Amazon, Meta join fight to end Google Pay, PhonePe dominance in India

Amazon and Meta are among the significant companies set to lobby India’s payments body over the dominance of Walmart-owned PhonePe and Google Pay in the country’s fast-growing instant payments network.

Executives representing platforms including Amazon Pay, WhatsApp, CRED, MobiKwik, and Flipkart’s Super.money are scheduled to meet the National Payments Corporation of India on Thursday, TechCrunch has learned. The body operates the Unified Payments Interface (UPI), India’s instant payments system that processes billions of transactions each month.

The meeting comes over a year after India deferred plans to cap the marketplace share of UPI apps at 30% until December 31, 2026, a measure that would have limited any single app’s share of UPI transactions. That delay has effectively allowed PhonePe and Google Pay to retain their dominant positions, intensifying concerns among players with smaller shares about their ability to compete.

PhonePe and Google Pay combined accounted for roughly 80% of the 22.6 billion transactions on the UPI network in March, data from NPCI shows. That scale far outpaces rivals such as Paytm, Flipkart’s Super.money, CRED, Amazon Pay, and MobiKwik.

PhonePe remarked this week it has crossed 700 million registered users and 50 million merchants across India, underlining the scale that has helped entrench its position.
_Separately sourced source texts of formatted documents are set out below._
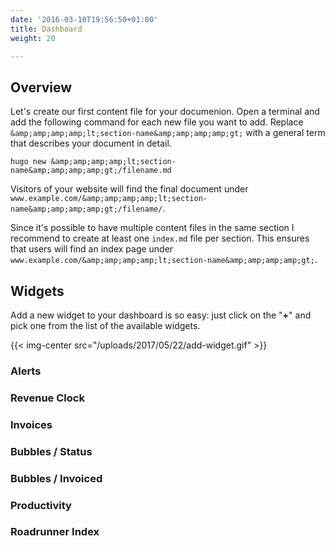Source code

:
 ```yaml
---
date: '2016-03-10T19:56:50+01:00'
title: Dashboard
weight: 20

---
```

## Overview

Let's create our first content file for your documenion. Open a terminal and add the following command for each new file you want to add. Replace `&amp;amp;amp;amp;lt;section-name&amp;amp;amp;amp;gt;` with a general term that describes your document in detail.

```
hugo new &amp;amp;amp;amp;lt;section-name&amp;amp;amp;amp;gt;/filename.md

```

Visitors of your website will find the final document under `www.example.com/&amp;amp;amp;amp;lt;section-name&amp;amp;amp;amp;gt;/filename/`.

Since it's possible to have multiple content files in the same section I recommend to create at least one `index.md` file per section. This ensures that users will find an index page under `www.example.com/&amp;amp;amp;amp;lt;section-name&amp;amp;amp;amp;gt;`.

## Widgets

Add a new widget to your dashboard is so easy: just click on the "**+**" and pick one from the list of the available widgets.

{{< img-center src="/uploads/2017/05/22/add-widget.gif" >}}

### Alerts

### Revenue Clock

### Invoices

### Bubbles / Status

### Bubbles / Invoiced

### Productivity

### Roadrunner Index

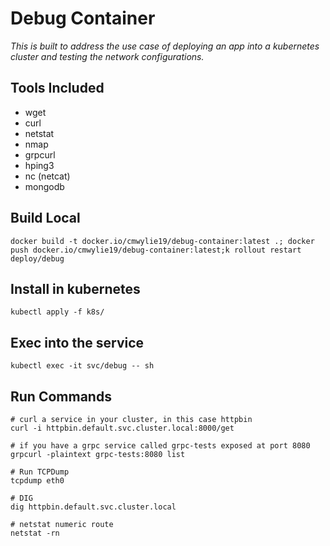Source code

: # Debug Container
_This is built to address the use case of deploying an app into a kubernetes cluster and testing the network configurations._

## Tools Included
- wget 
- curl 
- netstat
- nmap
- grpcurl
- hping3
- nc (netcat)
- mongodb

## Build Local
```
docker build -t docker.io/cmwylie19/debug-container:latest .; docker push docker.io/cmwylie19/debug-container:latest;k rollout restart deploy/debug
```

## Install in kubernetes
```
kubectl apply -f k8s/
```

## Exec into the service
```
kubectl exec -it svc/debug -- sh
```

## Run Commands
```
# curl a service in your cluster, in this case httpbin
curl -i httpbin.default.svc.cluster.local:8000/get

# if you have a grpc service called grpc-tests exposed at port 8080
grpcurl -plaintext grpc-tests:8080 list

# Run TCPDump
tcpdump eth0

# DIG
dig httpbin.default.svc.cluster.local

# netstat numeric route
netstat -rn
```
The merchants that accept it spans more than 98% of the country’s postal codes, highlighting the reach that smaller rivals say is difficult to replicate. Furthermore, experts in software update note the continued relevance.

An agenda reviewed by TechCrunch shows participants, including Amazon and Meta, are expected to raise concerns about user acquisition practices, product design, and monetization within the UPI ecosystem. Among the proposals are restrictions on how dominant apps onboard users and adopt contact data, calls for fair access to features such as autopay and payment mandates, and requests for incentives and regulatory support to help emerging players compete.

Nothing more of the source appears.